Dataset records
####
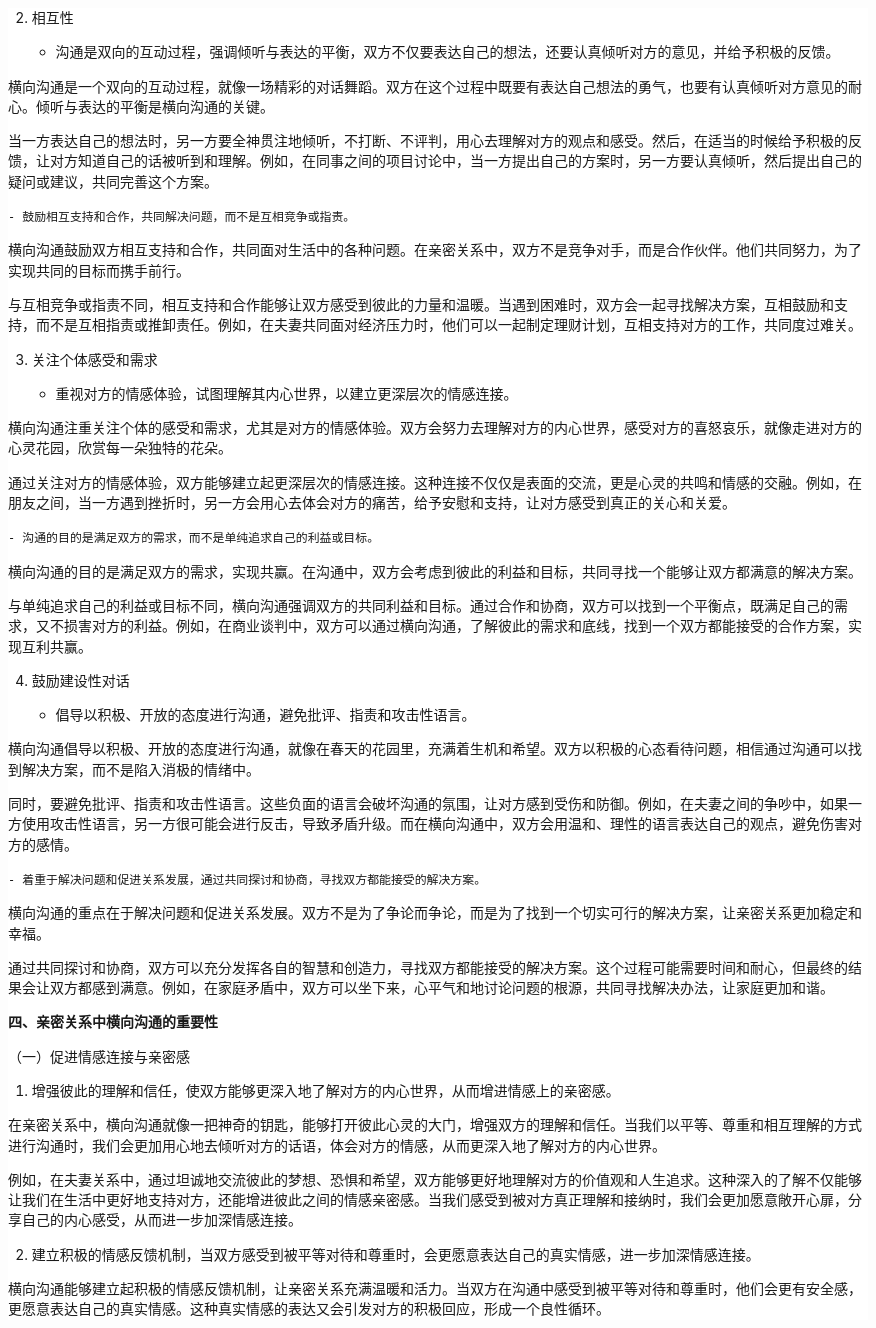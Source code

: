 2. 相互性

    - 沟通是双向的互动过程，强调倾听与表达的平衡，双方不仅要表达自己的想法，还要认真倾听对方的意见，并给予积极的反馈。

横向沟通是一个双向的互动过程，就像一场精彩的对话舞蹈。双方在这个过程中既要有表达自己想法的勇气，也要有认真倾听对方意见的耐心。倾听与表达的平衡是横向沟通的关键。

当一方表达自己的想法时，另一方要全神贯注地倾听，不打断、不评判，用心去理解对方的观点和感受。然后，在适当的时候给予积极的反馈，让对方知道自己的话被听到和理解。例如，在同事之间的项目讨论中，当一方提出自己的方案时，另一方要认真倾听，然后提出自己的疑问或建议，共同完善这个方案。

    - 鼓励相互支持和合作，共同解决问题，而不是互相竞争或指责。

横向沟通鼓励双方相互支持和合作，共同面对生活中的各种问题。在亲密关系中，双方不是竞争对手，而是合作伙伴。他们共同努力，为了实现共同的目标而携手前行。

与互相竞争或指责不同，相互支持和合作能够让双方感受到彼此的力量和温暖。当遇到困难时，双方会一起寻找解决方案，互相鼓励和支持，而不是互相指责或推卸责任。例如，在夫妻共同面对经济压力时，他们可以一起制定理财计划，互相支持对方的工作，共同度过难关。

3. 关注个体感受和需求

    - 重视对方的情感体验，试图理解其内心世界，以建立更深层次的情感连接。

横向沟通注重关注个体的感受和需求，尤其是对方的情感体验。双方会努力去理解对方的内心世界，感受对方的喜怒哀乐，就像走进对方的心灵花园，欣赏每一朵独特的花朵。

通过关注对方的情感体验，双方能够建立起更深层次的情感连接。这种连接不仅仅是表面的交流，更是心灵的共鸣和情感的交融。例如，在朋友之间，当一方遇到挫折时，另一方会用心去体会对方的痛苦，给予安慰和支持，让对方感受到真正的关心和关爱。

    - 沟通的目的是满足双方的需求，而不是单纯追求自己的利益或目标。

横向沟通的目的是满足双方的需求，实现共赢。在沟通中，双方会考虑到彼此的利益和目标，共同寻找一个能够让双方都满意的解决方案。

与单纯追求自己的利益或目标不同，横向沟通强调双方的共同利益和目标。通过合作和协商，双方可以找到一个平衡点，既满足自己的需求，又不损害对方的利益。例如，在商业谈判中，双方可以通过横向沟通，了解彼此的需求和底线，找到一个双方都能接受的合作方案，实现互利共赢。

4. 鼓励建设性对话

    - 倡导以积极、开放的态度进行沟通，避免批评、指责和攻击性语言。

横向沟通倡导以积极、开放的态度进行沟通，就像在春天的花园里，充满着生机和希望。双方以积极的心态看待问题，相信通过沟通可以找到解决方案，而不是陷入消极的情绪中。

同时，要避免批评、指责和攻击性语言。这些负面的语言会破坏沟通的氛围，让对方感到受伤和防御。例如，在夫妻之间的争吵中，如果一方使用攻击性语言，另一方很可能会进行反击，导致矛盾升级。而在横向沟通中，双方会用温和、理性的语言表达自己的观点，避免伤害对方的感情。

    - 着重于解决问题和促进关系发展，通过共同探讨和协商，寻找双方都能接受的解决方案。

横向沟通的重点在于解决问题和促进关系发展。双方不是为了争论而争论，而是为了找到一个切实可行的解决方案，让亲密关系更加稳定和幸福。

通过共同探讨和协商，双方可以充分发挥各自的智慧和创造力，寻找双方都能接受的解决方案。这个过程可能需要时间和耐心，但最终的结果会让双方都感到满意。例如，在家庭矛盾中，双方可以坐下来，心平气和地讨论问题的根源，共同寻找解决办法，让家庭更加和谐。

**四、亲密关系中横向沟通的重要性**

（一）促进情感连接与亲密感

1. 增强彼此的理解和信任，使双方能够更深入地了解对方的内心世界，从而增进情感上的亲密感。

在亲密关系中，横向沟通就像一把神奇的钥匙，能够打开彼此心灵的大门，增强双方的理解和信任。当我们以平等、尊重和相互理解的方式进行沟通时，我们会更加用心地去倾听对方的话语，体会对方的情感，从而更深入地了解对方的内心世界。

例如，在夫妻关系中，通过坦诚地交流彼此的梦想、恐惧和希望，双方能够更好地理解对方的价值观和人生追求。这种深入的了解不仅能够让我们在生活中更好地支持对方，还能增进彼此之间的情感亲密感。当我们感受到被对方真正理解和接纳时，我们会更加愿意敞开心扉，分享自己的内心感受，从而进一步加深情感连接。

2. 建立积极的情感反馈机制，当双方感受到被平等对待和尊重时，会更愿意表达自己的真实情感，进一步加深情感连接。

横向沟通能够建立起积极的情感反馈机制，让亲密关系充满温暖和活力。当双方在沟通中感受到被平等对待和尊重时，他们会更有安全感，更愿意表达自己的真实情感。这种真实情感的表达又会引发对方的积极回应，形成一个良性循环。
####
**Brief:**
Repeat each entry exactly as it appears; skip any picture.

**Your solution:**
Source code

: 2. 相互性

    - 沟通是双向的互动过程，强调倾听与表达的平衡，双方不仅要表达自己的想法，还要认真倾听对方的意见，并给予积极的反馈。

横向沟通是一个双向的互动过程，就像一场精彩的对话舞蹈。双方在这个过程中既要有表达自己想法的勇气，也要有认真倾听对方意见的耐心。倾听与表达的平衡是横向沟通的关键。

当一方表达自己的想法时，另一方要全神贯注地倾听，不打断、不评判，用心去理解对方的观点和感受。然后，在适当的时候给予积极的反馈，让对方知道自己的话被听到和理解。例如，在同事之间的项目讨论中，当一方提出自己的方案时，另一方要认真倾听，然后提出自己的疑问或建议，共同完善这个方案。

    - 鼓励相互支持和合作，共同解决问题，而不是互相竞争或指责。

横向沟通鼓励双方相互支持和合作，共同面对生活中的各种问题。在亲密关系中，双方不是竞争对手，而是合作伙伴。他们共同努力，为了实现共同的目标而携手前行。

与互相竞争或指责不同，相互支持和合作能够让双方感受到彼此的力量和温暖。当遇到困难时，双方会一起寻找解决方案，互相鼓励和支持，而不是互相指责或推卸责任。例如，在夫妻共同面对经济压力时，他们可以一起制定理财计划，互相支持对方的工作，共同度过难关。

3. 关注个体感受和需求

    - 重视对方的情感体验，试图理解其内心世界，以建立更深层次的情感连接。

横向沟通注重关注个体的感受和需求，尤其是对方的情感体验。双方会努力去理解对方的内心世界，感受对方的喜怒哀乐，就像走进对方的心灵花园，欣赏每一朵独特的花朵。

通过关注对方的情感体验，双方能够建立起更深层次的情感连接。这种连接不仅仅是表面的交流，更是心灵的共鸣和情感的交融。例如，在朋友之间，当一方遇到挫折时，另一方会用心去体会对方的痛苦，给予安慰和支持，让对方感受到真正的关心和关爱。

    - 沟通的目的是满足双方的需求，而不是单纯追求自己的利益或目标。

横向沟通的目的是满足双方的需求，实现共赢。在沟通中，双方会考虑到彼此的利益和目标，共同寻找一个能够让双方都满意的解决方案。

与单纯追求自己的利益或目标不同，横向沟通强调双方的共同利益和目标。通过合作和协商，双方可以找到一个平衡点，既满足自己的需求，又不损害对方的利益。例如，在商业谈判中，双方可以通过横向沟通，了解彼此的需求和底线，找到一个双方都能接受的合作方案，实现互利共赢。

4. 鼓励建设性对话

    - 倡导以积极、开放的态度进行沟通，避免批评、指责和攻击性语言。

横向沟通倡导以积极、开放的态度进行沟通，就像在春天的花园里，充满着生机和希望。双方以积极的心态看待问题，相信通过沟通可以找到解决方案，而不是陷入消极的情绪中。

同时，要避免批评、指责和攻击性语言。这些负面的语言会破坏沟通的氛围，让对方感到受伤和防御。例如，在夫妻之间的争吵中，如果一方使用攻击性语言，另一方很可能会进行反击，导致矛盾升级。而在横向沟通中，双方会用温和、理性的语言表达自己的观点，避免伤害对方的感情。

    - 着重于解决问题和促进关系发展，通过共同探讨和协商，寻找双方都能接受的解决方案。

横向沟通的重点在于解决问题和促进关系发展。双方不是为了争论而争论，而是为了找到一个切实可行的解决方案，让亲密关系更加稳定和幸福。

通过共同探讨和协商，双方可以充分发挥各自的智慧和创造力，寻找双方都能接受的解决方案。这个过程可能需要时间和耐心，但最终的结果会让双方都感到满意。例如，在家庭矛盾中，双方可以坐下来，心平气和地讨论问题的根源，共同寻找解决办法，让家庭更加和谐。

**四、亲密关系中横向沟通的重要性**

（一）促进情感连接与亲密感

1. 增强彼此的理解和信任，使双方能够更深入地了解对方的内心世界，从而增进情感上的亲密感。

在亲密关系中，横向沟通就像一把神奇的钥匙，能够打开彼此心灵的大门，增强双方的理解和信任。当我们以平等、尊重和相互理解的方式进行沟通时，我们会更加用心地去倾听对方的话语，体会对方的情感，从而更深入地了解对方的内心世界。

例如，在夫妻关系中，通过坦诚地交流彼此的梦想、恐惧和希望，双方能够更好地理解对方的价值观和人生追求。这种深入的了解不仅能够让我们在生活中更好地支持对方，还能增进彼此之间的情感亲密感。当我们感受到被对方真正理解和接纳时，我们会更加愿意敞开心扉，分享自己的内心感受，从而进一步加深情感连接。

2. 建立积极的情感反馈机制，当双方感受到被平等对待和尊重时，会更愿意表达自己的真实情感，进一步加深情感连接。

横向沟通能够建立起积极的情感反馈机制，让亲密关系充满温暖和活力。当双方在沟通中感受到被平等对待和尊重时，他们会更有安全感，更愿意表达自己的真实情感。这种真实情感的表达又会引发对方的积极回应，形成一个良性循环。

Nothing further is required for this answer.